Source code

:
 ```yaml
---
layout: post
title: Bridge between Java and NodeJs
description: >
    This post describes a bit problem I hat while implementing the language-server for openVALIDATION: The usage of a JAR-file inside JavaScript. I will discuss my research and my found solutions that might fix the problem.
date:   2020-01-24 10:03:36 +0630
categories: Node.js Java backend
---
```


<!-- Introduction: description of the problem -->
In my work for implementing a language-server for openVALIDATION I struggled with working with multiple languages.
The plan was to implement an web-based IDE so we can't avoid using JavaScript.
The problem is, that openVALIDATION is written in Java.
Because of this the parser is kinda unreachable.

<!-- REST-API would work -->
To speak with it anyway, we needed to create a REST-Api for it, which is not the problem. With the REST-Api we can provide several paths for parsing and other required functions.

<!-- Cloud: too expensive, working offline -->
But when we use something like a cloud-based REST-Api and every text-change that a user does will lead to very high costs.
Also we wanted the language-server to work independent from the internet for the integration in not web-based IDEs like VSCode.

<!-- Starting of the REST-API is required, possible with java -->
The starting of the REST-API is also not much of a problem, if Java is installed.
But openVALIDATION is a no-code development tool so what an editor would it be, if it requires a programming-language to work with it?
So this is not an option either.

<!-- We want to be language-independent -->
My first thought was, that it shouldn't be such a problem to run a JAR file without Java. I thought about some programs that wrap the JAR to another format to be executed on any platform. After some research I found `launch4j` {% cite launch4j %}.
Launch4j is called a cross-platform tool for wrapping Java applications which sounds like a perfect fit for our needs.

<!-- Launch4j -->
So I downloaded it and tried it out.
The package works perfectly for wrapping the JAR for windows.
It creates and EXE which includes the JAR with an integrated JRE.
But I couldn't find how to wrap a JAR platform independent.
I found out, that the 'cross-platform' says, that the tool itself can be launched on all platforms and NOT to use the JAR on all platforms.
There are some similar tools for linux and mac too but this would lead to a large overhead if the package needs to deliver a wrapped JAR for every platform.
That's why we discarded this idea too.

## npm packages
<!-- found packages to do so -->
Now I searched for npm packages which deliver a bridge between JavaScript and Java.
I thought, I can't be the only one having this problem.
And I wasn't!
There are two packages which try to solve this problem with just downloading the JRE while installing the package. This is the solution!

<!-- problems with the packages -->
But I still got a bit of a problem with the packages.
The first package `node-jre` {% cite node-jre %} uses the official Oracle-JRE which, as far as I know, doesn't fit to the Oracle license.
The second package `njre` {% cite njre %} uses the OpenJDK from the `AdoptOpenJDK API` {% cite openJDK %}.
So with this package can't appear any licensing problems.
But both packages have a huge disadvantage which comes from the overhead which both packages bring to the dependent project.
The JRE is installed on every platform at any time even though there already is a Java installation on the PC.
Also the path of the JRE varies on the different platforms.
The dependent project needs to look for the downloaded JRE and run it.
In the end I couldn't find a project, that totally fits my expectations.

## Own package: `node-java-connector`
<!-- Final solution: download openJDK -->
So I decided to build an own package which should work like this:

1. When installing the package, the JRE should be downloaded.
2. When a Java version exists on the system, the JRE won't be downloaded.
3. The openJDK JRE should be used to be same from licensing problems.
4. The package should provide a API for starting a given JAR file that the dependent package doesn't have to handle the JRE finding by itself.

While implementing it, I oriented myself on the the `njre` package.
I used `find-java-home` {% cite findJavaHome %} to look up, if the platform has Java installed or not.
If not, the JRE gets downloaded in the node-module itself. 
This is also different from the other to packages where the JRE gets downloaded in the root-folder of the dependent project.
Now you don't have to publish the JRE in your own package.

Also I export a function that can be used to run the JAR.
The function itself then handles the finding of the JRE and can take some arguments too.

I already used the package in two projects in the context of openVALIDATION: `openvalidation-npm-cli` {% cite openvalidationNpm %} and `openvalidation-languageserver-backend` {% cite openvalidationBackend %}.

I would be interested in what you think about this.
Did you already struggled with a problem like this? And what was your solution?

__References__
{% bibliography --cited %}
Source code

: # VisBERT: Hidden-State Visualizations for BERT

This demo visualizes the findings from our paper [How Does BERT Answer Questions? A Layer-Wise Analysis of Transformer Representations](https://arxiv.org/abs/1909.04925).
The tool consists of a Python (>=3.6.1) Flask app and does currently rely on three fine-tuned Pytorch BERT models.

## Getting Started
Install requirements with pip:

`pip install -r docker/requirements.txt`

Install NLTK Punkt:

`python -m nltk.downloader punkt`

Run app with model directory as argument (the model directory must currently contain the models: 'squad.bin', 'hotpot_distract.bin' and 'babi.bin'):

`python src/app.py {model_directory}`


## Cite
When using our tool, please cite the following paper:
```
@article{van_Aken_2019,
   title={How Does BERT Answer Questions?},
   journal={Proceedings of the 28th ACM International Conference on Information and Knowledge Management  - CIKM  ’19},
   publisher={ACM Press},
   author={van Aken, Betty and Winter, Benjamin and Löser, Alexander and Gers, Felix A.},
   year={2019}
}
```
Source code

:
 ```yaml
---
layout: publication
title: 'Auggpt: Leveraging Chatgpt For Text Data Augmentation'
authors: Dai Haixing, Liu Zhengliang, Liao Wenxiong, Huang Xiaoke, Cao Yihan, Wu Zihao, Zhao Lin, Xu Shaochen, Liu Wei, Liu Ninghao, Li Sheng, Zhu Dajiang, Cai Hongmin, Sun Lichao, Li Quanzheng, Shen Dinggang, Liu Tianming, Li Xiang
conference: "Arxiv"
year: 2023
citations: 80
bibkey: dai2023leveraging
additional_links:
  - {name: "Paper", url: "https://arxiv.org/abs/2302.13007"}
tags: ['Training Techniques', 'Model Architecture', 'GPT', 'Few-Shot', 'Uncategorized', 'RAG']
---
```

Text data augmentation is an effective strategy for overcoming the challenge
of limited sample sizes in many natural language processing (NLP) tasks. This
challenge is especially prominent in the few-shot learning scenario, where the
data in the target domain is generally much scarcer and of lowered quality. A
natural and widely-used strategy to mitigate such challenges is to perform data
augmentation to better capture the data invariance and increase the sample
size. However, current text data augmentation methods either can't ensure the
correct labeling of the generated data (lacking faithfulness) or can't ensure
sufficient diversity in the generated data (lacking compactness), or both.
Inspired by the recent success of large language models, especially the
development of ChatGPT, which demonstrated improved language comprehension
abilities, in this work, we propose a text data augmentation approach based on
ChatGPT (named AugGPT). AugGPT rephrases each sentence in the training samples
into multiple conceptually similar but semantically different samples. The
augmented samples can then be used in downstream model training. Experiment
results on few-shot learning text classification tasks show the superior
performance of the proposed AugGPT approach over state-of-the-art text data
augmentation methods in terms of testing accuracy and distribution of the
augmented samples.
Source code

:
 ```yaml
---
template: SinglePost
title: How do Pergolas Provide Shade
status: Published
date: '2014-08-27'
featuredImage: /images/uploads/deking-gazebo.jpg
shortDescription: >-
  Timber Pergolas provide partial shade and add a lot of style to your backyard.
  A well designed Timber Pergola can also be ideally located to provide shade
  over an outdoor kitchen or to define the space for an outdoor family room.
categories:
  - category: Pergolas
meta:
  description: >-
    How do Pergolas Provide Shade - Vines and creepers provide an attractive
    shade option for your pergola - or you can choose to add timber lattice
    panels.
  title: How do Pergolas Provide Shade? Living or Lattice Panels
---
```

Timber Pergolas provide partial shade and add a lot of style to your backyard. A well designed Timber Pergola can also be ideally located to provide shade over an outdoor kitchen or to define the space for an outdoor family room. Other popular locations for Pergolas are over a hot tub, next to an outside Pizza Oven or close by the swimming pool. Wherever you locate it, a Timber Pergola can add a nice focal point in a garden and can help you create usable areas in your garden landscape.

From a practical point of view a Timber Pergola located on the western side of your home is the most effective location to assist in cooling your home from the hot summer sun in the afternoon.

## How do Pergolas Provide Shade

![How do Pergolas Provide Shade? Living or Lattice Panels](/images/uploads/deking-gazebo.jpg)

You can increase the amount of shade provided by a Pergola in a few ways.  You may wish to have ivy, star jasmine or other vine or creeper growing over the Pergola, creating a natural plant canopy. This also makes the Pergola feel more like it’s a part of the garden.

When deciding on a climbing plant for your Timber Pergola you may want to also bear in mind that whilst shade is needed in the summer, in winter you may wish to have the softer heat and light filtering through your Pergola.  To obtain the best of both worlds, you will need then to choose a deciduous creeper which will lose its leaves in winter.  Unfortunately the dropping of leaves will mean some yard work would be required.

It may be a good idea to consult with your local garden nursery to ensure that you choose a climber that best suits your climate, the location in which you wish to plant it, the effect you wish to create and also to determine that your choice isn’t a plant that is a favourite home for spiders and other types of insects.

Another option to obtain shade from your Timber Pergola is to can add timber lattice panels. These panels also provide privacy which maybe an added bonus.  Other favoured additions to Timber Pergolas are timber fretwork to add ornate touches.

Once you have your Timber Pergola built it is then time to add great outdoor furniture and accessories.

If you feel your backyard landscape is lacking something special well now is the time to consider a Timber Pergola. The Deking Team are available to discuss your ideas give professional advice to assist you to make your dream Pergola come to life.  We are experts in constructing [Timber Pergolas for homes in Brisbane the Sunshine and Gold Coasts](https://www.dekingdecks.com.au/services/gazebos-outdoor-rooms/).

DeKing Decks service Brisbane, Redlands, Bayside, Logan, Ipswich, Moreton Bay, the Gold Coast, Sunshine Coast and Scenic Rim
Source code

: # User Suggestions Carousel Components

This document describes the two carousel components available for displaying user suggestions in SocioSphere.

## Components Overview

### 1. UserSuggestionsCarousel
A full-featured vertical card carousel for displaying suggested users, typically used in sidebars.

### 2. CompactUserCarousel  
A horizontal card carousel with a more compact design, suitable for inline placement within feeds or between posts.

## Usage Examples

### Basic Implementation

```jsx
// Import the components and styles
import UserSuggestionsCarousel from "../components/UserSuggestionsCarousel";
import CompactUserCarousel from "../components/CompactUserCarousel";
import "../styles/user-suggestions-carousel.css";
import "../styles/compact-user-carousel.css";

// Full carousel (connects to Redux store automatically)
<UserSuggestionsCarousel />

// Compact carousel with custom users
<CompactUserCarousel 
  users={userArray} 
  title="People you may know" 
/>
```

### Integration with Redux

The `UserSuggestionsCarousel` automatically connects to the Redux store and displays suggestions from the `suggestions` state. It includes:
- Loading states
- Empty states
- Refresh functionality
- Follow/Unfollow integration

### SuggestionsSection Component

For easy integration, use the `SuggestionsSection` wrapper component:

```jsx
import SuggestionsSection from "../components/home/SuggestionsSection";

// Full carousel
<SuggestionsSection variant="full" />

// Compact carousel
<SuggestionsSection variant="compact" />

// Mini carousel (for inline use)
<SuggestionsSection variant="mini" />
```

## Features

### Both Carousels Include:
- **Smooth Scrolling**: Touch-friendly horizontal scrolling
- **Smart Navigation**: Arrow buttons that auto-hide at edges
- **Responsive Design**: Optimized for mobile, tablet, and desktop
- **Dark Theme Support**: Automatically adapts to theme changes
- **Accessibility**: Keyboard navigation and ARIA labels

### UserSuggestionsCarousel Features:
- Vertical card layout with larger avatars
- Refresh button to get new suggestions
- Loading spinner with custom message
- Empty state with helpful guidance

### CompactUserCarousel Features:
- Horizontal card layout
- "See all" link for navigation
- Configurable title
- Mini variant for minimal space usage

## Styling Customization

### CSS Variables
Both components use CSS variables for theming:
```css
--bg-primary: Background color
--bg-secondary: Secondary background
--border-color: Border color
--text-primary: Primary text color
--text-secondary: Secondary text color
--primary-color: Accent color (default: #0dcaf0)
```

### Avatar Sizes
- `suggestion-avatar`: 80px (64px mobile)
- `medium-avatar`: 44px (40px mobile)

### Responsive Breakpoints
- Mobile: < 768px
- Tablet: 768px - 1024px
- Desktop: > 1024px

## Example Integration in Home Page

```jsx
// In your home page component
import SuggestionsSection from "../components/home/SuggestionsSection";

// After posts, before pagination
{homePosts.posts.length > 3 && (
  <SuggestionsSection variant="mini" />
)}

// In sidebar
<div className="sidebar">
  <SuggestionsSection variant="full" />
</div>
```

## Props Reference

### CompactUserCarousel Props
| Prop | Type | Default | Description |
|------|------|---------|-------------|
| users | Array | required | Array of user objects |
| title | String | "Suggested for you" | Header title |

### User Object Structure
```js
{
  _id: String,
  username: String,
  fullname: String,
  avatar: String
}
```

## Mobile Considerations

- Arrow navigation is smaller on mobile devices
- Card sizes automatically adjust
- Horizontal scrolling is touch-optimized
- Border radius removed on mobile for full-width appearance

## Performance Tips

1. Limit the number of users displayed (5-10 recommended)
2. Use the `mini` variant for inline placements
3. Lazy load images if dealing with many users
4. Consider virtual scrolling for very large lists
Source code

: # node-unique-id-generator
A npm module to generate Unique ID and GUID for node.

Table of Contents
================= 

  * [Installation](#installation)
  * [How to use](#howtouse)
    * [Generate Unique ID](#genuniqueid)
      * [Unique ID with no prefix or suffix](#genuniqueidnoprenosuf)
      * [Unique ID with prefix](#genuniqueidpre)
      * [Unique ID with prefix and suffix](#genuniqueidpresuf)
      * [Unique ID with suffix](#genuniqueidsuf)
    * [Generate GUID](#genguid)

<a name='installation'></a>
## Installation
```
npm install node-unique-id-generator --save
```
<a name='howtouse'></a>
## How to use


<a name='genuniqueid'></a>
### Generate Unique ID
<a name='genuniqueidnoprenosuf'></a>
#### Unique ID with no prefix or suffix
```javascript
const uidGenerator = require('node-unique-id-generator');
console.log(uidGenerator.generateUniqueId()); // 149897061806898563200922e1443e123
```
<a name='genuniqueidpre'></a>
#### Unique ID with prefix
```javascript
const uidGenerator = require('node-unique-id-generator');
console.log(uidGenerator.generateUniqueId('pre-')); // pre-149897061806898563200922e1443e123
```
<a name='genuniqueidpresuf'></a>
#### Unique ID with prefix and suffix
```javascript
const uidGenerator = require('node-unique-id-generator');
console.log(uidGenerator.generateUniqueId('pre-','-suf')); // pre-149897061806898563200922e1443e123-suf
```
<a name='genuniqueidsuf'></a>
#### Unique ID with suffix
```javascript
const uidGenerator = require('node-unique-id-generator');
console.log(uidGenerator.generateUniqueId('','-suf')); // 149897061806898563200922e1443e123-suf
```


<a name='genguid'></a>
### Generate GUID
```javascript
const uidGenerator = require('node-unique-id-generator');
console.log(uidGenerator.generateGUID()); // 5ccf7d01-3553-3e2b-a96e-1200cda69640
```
○ ○ ○ ○ ○
Will you return exactly the lines above from the one with "### CompactUserCarousel Props" down to the one with "3. Lazy load", counting both as part of the range?

### CompactUserCarousel Props
| Prop | Type | Default | Description |
|------|------|---------|-------------|
| users | Array | required | Array of user objects |
| title | String | "Suggested for you" | Header title |

### User Object Structure
```js
{
  _id: String,
  username: String,
  fullname: String,
  avatar: String
}
```

## Mobile Considerations

- Arrow navigation is smaller on mobile devices
- Card sizes automatically adjust
- Horizontal scrolling is touch-optimized
- Border radius removed on mobile for full-width appearance

## Performance Tips

1. Limit the number of users displayed (5-10 recommended)
2. Use the `mini` variant for inline placements
3. Lazy load images if dealing with many users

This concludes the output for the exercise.